(Pictures paired with source code)

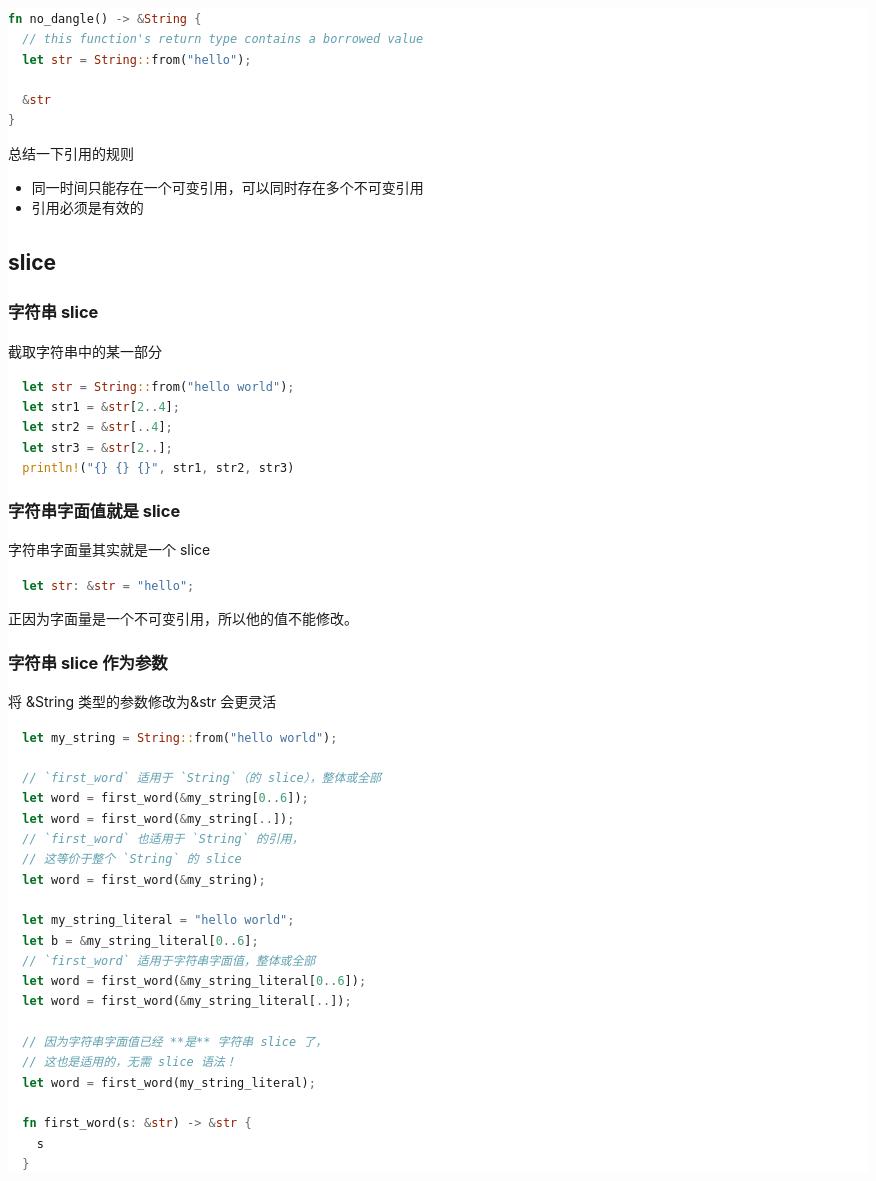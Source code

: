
 ```rust
fn no_dangle() -> &String {
  // this function's return type contains a borrowed value
  let str = String::from("hello");

  &str
}
```

总结一下引用的规则

- 同一时间只能存在一个可变引用，可以同时存在多个不可变引用
- 引用必须是有效的

## slice

### 字符串 slice

截取字符串中的某一部分

```rust
  let str = String::from("hello world");
  let str1 = &str[2..4];
  let str2 = &str[..4];
  let str3 = &str[2..];
  println!("{} {} {}", str1, str2, str3)
```

### 字符串字面值就是 slice

字符串字面量其实就是一个 slice

```rust
  let str: &str = "hello";
```

正因为字面量是一个不可变引用，所以他的值不能修改。

### 字符串 slice 作为参数

将 &String 类型的参数修改为&str 会更灵活

```rust
  let my_string = String::from("hello world");

  // `first_word` 适用于 `String`（的 slice），整体或全部
  let word = first_word(&my_string[0..6]);
  let word = first_word(&my_string[..]);
  // `first_word` 也适用于 `String` 的引用，
  // 这等价于整个 `String` 的 slice
  let word = first_word(&my_string);

  let my_string_literal = "hello world";
  let b = &my_string_literal[0..6];
  // `first_word` 适用于字符串字面值，整体或全部
  let word = first_word(&my_string_literal[0..6]);
  let word = first_word(&my_string_literal[..]);

  // 因为字符串字面值已经 **是** 字符串 slice 了，
  // 这也是适用的，无需 slice 语法！
  let word = first_word(my_string_literal);

  fn first_word(s: &str) -> &str {
    s
  }

```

● **Work instructions**: An exact, image-free transcription of all the records above is needed.

● **Response for this exercise**:
Source code

:
 ```rust
fn no_dangle() -> &String {
  // this function's return type contains a borrowed value
  let str = String::from("hello");

  &str
}
```

总结一下引用的规则

- 同一时间只能存在一个可变引用，可以同时存在多个不可变引用
- 引用必须是有效的

## slice

### 字符串 slice

截取字符串中的某一部分

```rust
  let str = String::from("hello world");
  let str1 = &str[2..4];
  let str2 = &str[..4];
  let str3 = &str[2..];
  println!("{} {} {}", str1, str2, str3)
```

### 字符串字面值就是 slice

字符串字面量其实就是一个 slice

```rust
  let str: &str = "hello";
```

正因为字面量是一个不可变引用，所以他的值不能修改。

### 字符串 slice 作为参数

将 &String 类型的参数修改为&str 会更灵活

```rust
  let my_string = String::from("hello world");

  // `first_word` 适用于 `String`（的 slice），整体或全部
  let word = first_word(&my_string[0..6]);
  let word = first_word(&my_string[..]);
  // `first_word` 也适用于 `String` 的引用，
  // 这等价于整个 `String` 的 slice
  let word = first_word(&my_string);

  let my_string_literal = "hello world";
  let b = &my_string_literal[0..6];
  // `first_word` 适用于字符串字面值，整体或全部
  let word = first_word(&my_string_literal[0..6]);
  let word = first_word(&my_string_literal[..]);

  // 因为字符串字面值已经 **是** 字符串 slice 了，
  // 这也是适用的，无需 slice 语法！
  let word = first_word(my_string_literal);

  fn first_word(s: &str) -> &str {
    s
  }

```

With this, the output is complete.